Quando, no entanto, dissecamos o conceito analítico de crime tudo parece ficar mais fácil, pelo menos para identificarmos onde exatamente está o ponto nefrálgico para o qual devem ser direcionados os estudos no sentido definir, por exemplo, sobre a presença de uma excludente de ilicitude, excludente de culpabilidade, ausência de dolo ou qualquer outra questão que se encontre imersa nas fases que devem ser ultrapassadas até se chegar à conclusão de que um fato é típico, ilícito e culpável.

Pensando nisso, elaboramos a tabela prática em anexo, que facilita um rápido raciocínio para identificar se um fato é criminoso ou não.


NOTAS

1. Estamos alinhados com a corrente que entende ser necessária, para a configuração do fato típico, a presença não somente da tipicidade formal (entendendo-se esta como a perfeita subsunção do fato praticado à descrição contida no tipo penal incriminador), mas também, e cumulativamente, a presença da tipicidade conglobante, considerando-se haver a presença desta quando a conduta do agente é antinormativa (ou seja, não é imposta ou fomentada pela norma) e afete bens de relevo para o direito penal (tipicidade material).

2. Rogério Greco (in Curso de Direito Penal – Parte Geral, v. 1, 8ª edição, Impetus, 2007, págs. 216-217), na esteira de Luiz Flávio Gomes, afirma que: "Estamos, portanto, com Luiz Flávio Gomes, que não limita o resultado, previsto na redação do art. 13 do Código Penal, somente àqueles considerados como naturalísticos". Fernando Capez (in Curso de Direito Penal – Parte Geral, v. 1, 6ª edição, Saraiva, 2003, p. 142) também afirma que: "Todo crime tem resultado jurídico porque sempre agride um bem jurídico tutelado. Quando não houver resultado jurídico não existe crime. Assim, o homicídio atinge o bem vida; o furto e o estelionato, o patrimônio etc".

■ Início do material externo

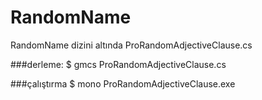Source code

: # RandomName

RandomName dizini altında ProRandomAdjectiveClause.cs 

###derleme:
$ gmcs ProRandomAdjectiveClause.cs

###çalıştırma
$ mono ProRandomAdjectiveClause.exe
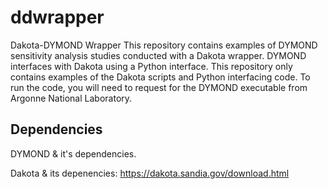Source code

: # ddwrapper

Dakota-DYMOND Wrapper This repository contains examples of DYMOND sensitivity analysis studies conducted with a Dakota wrapper. DYMOND interfaces with Dakota using a Python interface. This repository only contains examples of the Dakota scripts and Python interfacing code. To run the code, you will need to request for the DYMOND executable from Argonne National Laboratory. 

## Dependencies 
DYMOND & it's dependencies. 

Dakota & its depenencies: https://dakota.sandia.gov/download.html

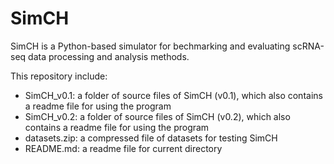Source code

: # SimCH
SimCH is a Python-based simulator for bechmarking and evaluating scRNA-seq data processing and analysis methods.

This repository include:
- SimCH_v0.1: a folder of source files of SimCH (v0.1), which also contains a readme file for using the program
- SimCH_v0.2: a folder of source files of SimCH (v0.2), which also contains a readme file for using the program
- datasets.zip: a compressed file of datasets for testing SimCH
- README.md: a readme file for current directory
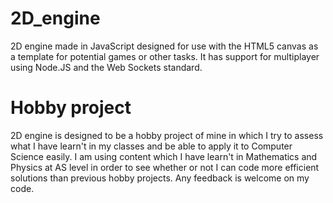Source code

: # 2D_engine

2D engine made in JavaScript designed for use with the HTML5 canvas as a template for potential games or other tasks.
It has support for multiplayer using Node.JS and the Web Sockets standard.

#  Hobby project

2D engine is designed to be a hobby project of mine in which I try to assess what I have learn't in my classes and be able to apply it
to Computer Science easily. I am using content which I have learn't in Mathematics and Physics at AS level in order to see whether
or not I can code more efficient solutions than previous hobby projects. Any feedback is welcome on my code.
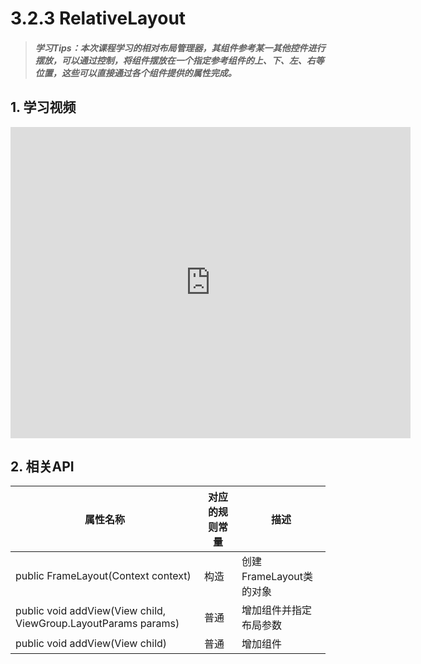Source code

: # 3.2.3 RelativeLayout

>##### 学习Tips：本次课程学习的相对布局管理器，其组件参考某一其他控件进行摆放，可以通过控制，将组件摆放在一个指定参考组件的上、下、左、右等位置，这些可以直接通过各个组件提供的属性完成。

## 1. 学习视频

<iframe frameborder="0" width="640" height="498" src="https://v.qq.com/iframe/player.html?vid=z0180bhmznp&tiny=0&auto=0" allowfullscreen></iframe>

## 2. 相关API

| 属性名称 | 对应的规则常量 | 描述 |
| -- | -- | -- |
| public FrameLayout(Context context) | 构造 | 创建FrameLayout类的对象 |
| public void addView(View child, ViewGroup.LayoutParams params) | 普通 | 增加组件并指定布局参数 |
| public void addView(View child) | 普通 | 增加组件 |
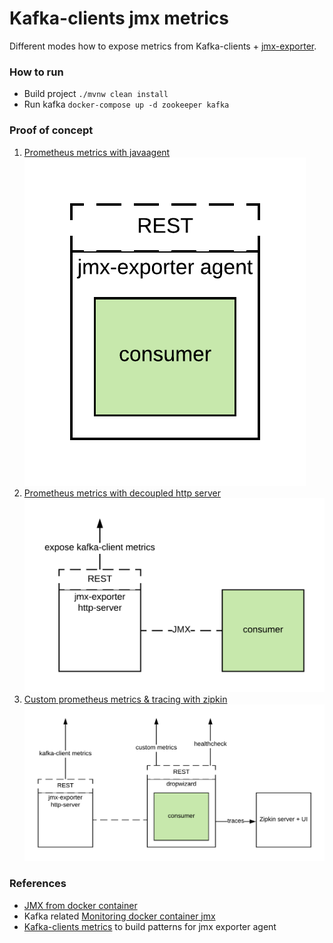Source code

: # Kafka-clients jmx metrics
Different modes how to expose metrics from Kafka-clients + [jmx-exporter](https://github.com/prometheus/jmx_exporter).

### How to run
* Build project `./mvnw clean install`
* Run kafka `docker-compose up -d zookeeper kafka`

### Proof of concept 
1. [Prometheus metrics with javaagent](./consumer-metrics/readme.md)
![javaagent](./docs/jmx-exporter-standalone.png)
2. [Prometheus metrics with decoupled http server](./producer-metrics/readme.md)
![decoupled](./docs/jmx-exporter-decoupled.png)
3. [Custom prometheus metrics & tracing with zipkin](./streams-metrics/readme.md)
![custom](./docs/jmx-exporter-custom-metrics.png)

### References 
- [JMX from docker container](https://github.com/cstroe/java-jmx-in-docker-sample-app)
- Kafka related [Monitoring docker container jmx](https://docs.confluent.io/current/installation/docker/docs/operations/monitoring.html)
- [Kafka-clients metrics](https://docs.confluent.io/current/kafka/monitoring.html) to build patterns for jmx exporter agent
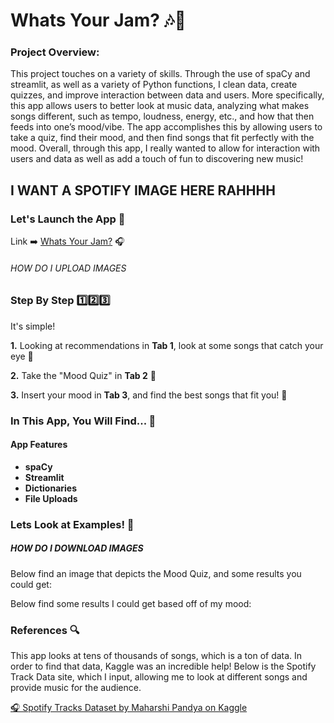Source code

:# Whats Your Jam? 🎶🎤

### **Project Overview:**
This project touches on a variety of skills. Through the use of spaCy and streamlit, as well as a variety of Python functions, I clean data, create quizzes, and improve interaction between data and users. More specifically, this app allows users to better look at music data, analyzing what makes songs different, such as tempo, loudness, energy, etc., and how that then feeds into one’s mood/vibe. The app accomplishes this by allowing users to take a quiz, find their mood, and then find songs that fit perfectly with the mood. Overall, through this app, I really wanted to allow for interaction with users and data as well as add a touch of fun to discovering new music! 

## I WANT A SPOTIFY IMAGE HERE RAHHHH #######

### **Let's Launch the App 🚀**

Link ➡️ [Whats Your Jam?]() 🎧

###### HOW DO I UPLOAD IMAGES ######

### **Step By Step 1️⃣2️⃣3️⃣**
It's simple! 

**1.** Looking at recommendations in **Tab 1**, look at some songs that catch your eye 👀

**2.** Take the "Mood Quiz" in **Tab 2** 📄

**3.** Insert your mood in **Tab 3**, and find the best songs that fit you! 🎺

### **In This App, You Will Find... 🧭**
#### App Features 
* **spaCy** 
* **Streamlit** 
* **Dictionaries** 
* **File Uploads**

### **Lets Look at Examples! 🫣**
##### HOW DO I DOWNLOAD IMAGES #######
Below find an image that depicts the Mood Quiz, and some results you could get:

Below find some results I could get based off of my mood:

### **References 🔍**
This app looks at tens of thousands of songs, which is a ton of data. In order to find that data, Kaggle was an incredible help! Below is the Spotify Track Data site, which I input, allowing me to look at different songs and provide music for the audience.

[🎧 Spotify Tracks Dataset by Maharshi Pandya on Kaggle](https://www.kaggle.com/datasets/maharshipandya/-spotify-tracks-dataset)
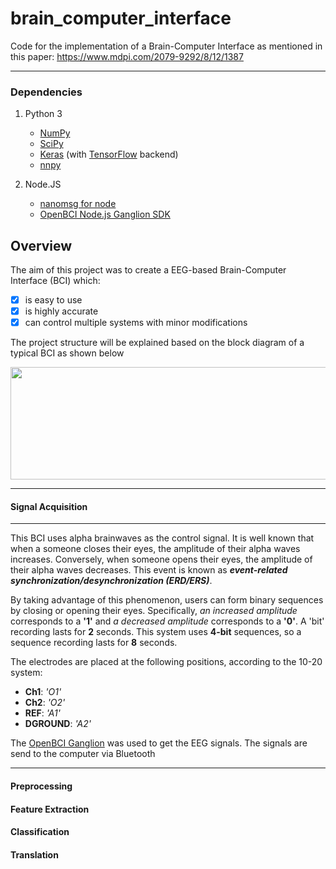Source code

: # brain_computer_interface
Code for the implementation of a Brain-Computer Interface as mentioned in this paper: https://www.mdpi.com/2079-9292/8/12/1387
***
### Dependencies
1. Python 3
   * [NumPy][1]
   * [SciPy][2]
   * [Keras][3] (with [TensorFlow][4] backend)
   * [nnpy][5]

2. Node.JS
   * [nanomsg for node][6]
   * [OpenBCI Node.js Ganglion SDK][7]

[1]: https://numpy.org/
[2]: https://www.scipy.org/
[3]: https://keras.io/
[4]: https://www.tensorflow.org/
[5]: https://github.com/nanomsg/nnpy
[6]: https://www.npmjs.com/package/nanomsg
[7]: https://www.npmjs.com/package/@openbci/ganglion

## Overview
The aim of this project was to create a EEG-based Brain-Computer Interface (BCI) which:
- [x] is easy to use
- [x] is highly accurate
- [x] can control multiple systems with minor modifications

The project structure will be explained based on the block diagram of a typical BCI as shown below
<p align="center">
<img src="https://user-images.githubusercontent.com/24572643/113514022-02770980-9575-11eb-91ec-013245a26365.png" width="600" height="180">
</p>

-----------------------
#### Signal Acquisition
-----------------------
This BCI uses alpha brainwaves as the control signal. It is well known that when a someone closes their eyes, the amplitude of their alpha waves increases. Conversely, when someone opens their eyes, the amplitude of their alpha waves decreases. This event is known as **_event-related synchronization/desynchronization (ERD/ERS)_**.

By taking advantage of this phenomenon, users can form binary sequences by closing or opening their eyes. Specifically, _an increased amplitude_ corresponds to a **'1'** and _a decreased amplitude_ corresponds to a **'0'**. A 'bit' recording lasts for **2** seconds. This system uses **4-bit** sequences, so a sequence recording lasts for **8** seconds.

The electrodes are placed at the following positions, according to the 10-20 system: 
- **Ch1**: _'O1'_
- **Ch2**: _'O2'_
- **REF**: _'A1'_
- **DGROUND**: _'A2'_

The [OpenBCI Ganglion][8] was used to get the EEG signals. The signals are send to the computer via Bluetooth

[8]: https://shop.openbci.com/products/ganglion-board?variant=13461804483
***

#### Preprocessing
#### Feature Extraction
#### Classification
#### Translation
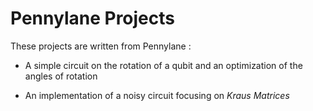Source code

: # Pennylane Projects

These projects are written from Pennylane :


- A simple circuit on the rotation of a qubit and an optimization of the angles of rotation

- An implementation of a noisy circuit focusing on _*Kraus Matrices*_
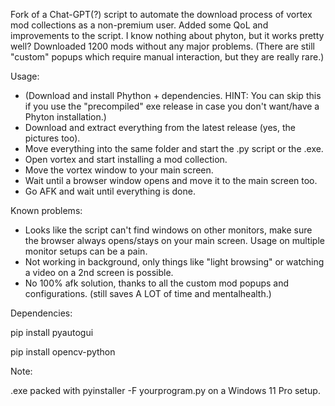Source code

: Fork of a Chat-GPT(?) script to automate the download process of vortex mod collections as a non-premium user. Added some QoL and improvements to the script. I know nothing about phyton, but it works pretty well? Downloaded 1200 mods without any major problems. (There are still "custom" popups which require manual interaction, but they are really rare.)

Usage:
- (Download and install Phython + dependencies. HINT: You can skip this if you use the "precompiled" exe release in case you don't want/have a Phyton installation.)
- Download and extract everything from the latest release (yes, the pictures too).
- Move everything into the same folder and start the .py script or the .exe.
- Open vortex and start installing a mod collection.
- Move the vortex window to your main screen.
- Wait until a browser window opens and move it to the main screen too.
- Go AFK and wait until everything is done.

Known problems:
- Looks like the script can't find windows on other monitors, make sure the browser always opens/stays on your main screen. Usage on multiple monitor setups can be a pain.
- Not working in background, only things like "light browsing" or watching a video on a 2nd screen is possible.
- No 100% afk solution, thanks to all the custom mod popups and configurations. (still saves A LOT of time and mentalhealth.)

Dependencies:

pip install pyautogui

pip install opencv-python

Note:

.exe packed with pyinstaller -F yourprogram.py on a Windows 11 Pro setup.
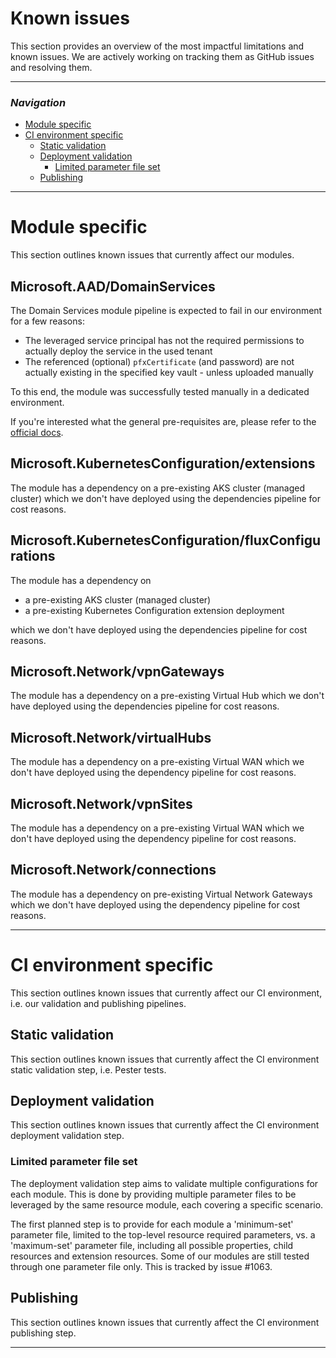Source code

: # Known issues

This section provides an overview of the most impactful limitations and known issues. We are actively working on tracking them as GitHub issues and resolving them.

---

### _Navigation_

- [Module specific](#module-specific)
- [CI environment specific](#ci-environment-specific)
    - [Static validation](#static-validation)
    - [Deployment validation](#deployment-validation)
        - [Limited parameter file set](#limited-parameter-file-set)
    - [Publishing](#publishing)

---

# Module specific

This section outlines known issues that currently affect our modules.

## Microsoft.AAD/DomainServices

The Domain Services module pipeline is expected to fail in our environment for a few reasons:

-  The leveraged service principal has not the required permissions to actually deploy the service in the used tenant
-  The referenced (optional) `pfxCertificate` (and password) are not actually existing in the specified key vault - unless uploaded manually

To this end, the module was successfully tested manually in a dedicated environment.

If you're interested what the general pre-requisites are, please refer to the [official docs](https://docs.microsoft.com/en-us/azure/active-directory-domain-services/tutorial-create-instance#prerequisites).

## Microsoft.KubernetesConfiguration/extensions

The module has a dependency on a pre-existing AKS cluster (managed cluster) which we don't have deployed using the dependencies pipeline for cost reasons.

## Microsoft.KubernetesConfiguration/fluxConfigurations

The module has a dependency on

- a pre-existing AKS cluster (managed cluster)
- a pre-existing Kubernetes Configuration extension deployment

which we don't have deployed using the dependencies pipeline for cost reasons.

## Microsoft.Network/vpnGateways

The module has a dependency on a pre-existing Virtual Hub which we don't have deployed using the dependencies pipeline for cost reasons.

## Microsoft.Network/virtualHubs

The module has a dependency on a pre-existing Virtual WAN which we don't have deployed using the dependency pipeline for cost reasons.

## Microsoft.Network/vpnSites

The module has a dependency on a pre-existing Virtual WAN which we don't have deployed using the dependency pipeline for cost reasons.

## Microsoft.Network/connections

The module has a dependency on pre-existing Virtual Network Gateways which we don't have deployed using the dependency pipeline for cost reasons.

---

# CI environment specific

This section outlines known issues that currently affect our CI environment, i.e. our validation and publishing pipelines.

## Static validation

This section outlines known issues that currently affect the CI environment static validation step, i.e. Pester tests.

## Deployment validation

This section outlines known issues that currently affect the CI environment deployment validation step.

### Limited parameter file set

The deployment validation step aims to validate multiple configurations for each module. This is done by providing multiple parameter files to be leveraged by the same resource module, each covering a specific scenario.

The first planned step is to provide for each module a 'minimum-set' parameter file, limited to the top-level resource required parameters, vs. a 'maximum-set' parameter file, including all possible properties, child resources and extension resources. Some of our modules are still tested through one parameter file only. This is tracked by issue #1063.

## Publishing

This section outlines known issues that currently affect the CI environment publishing step.

---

3. Explicita Francisco Dirceu Barros (in Direito Penal – Parte Geral, 3ª edição, Editora Campus, 2006, p. 471, que: "Apesar de inexistir dispositivo legal expresso, os índios não-assimilados, autores de crime, conforme a doutrina e a jurisprudência dominantes, são considerados, inimputáveis ou semi-imputáveis, de acordo com sua total ou parcial incapacidade de entender o caráter ilícito do fato ou de determinar-se de acordo com esse entendimento, em vista de desenvolvimento mental incompleto (art. 26 e seu parágrafo único, do Código Penal)".


ANEXO

CRIME: fato material no qual se identifica a efetivação de uma conduta prevista no tipo penal incriminador, e ainda, que afeta ou ameaça de forma relevante bens penalmente tutelados.

ELEMENTOS

  • Conduta jurídico/normativo (art. 13, primeira parte, do CP).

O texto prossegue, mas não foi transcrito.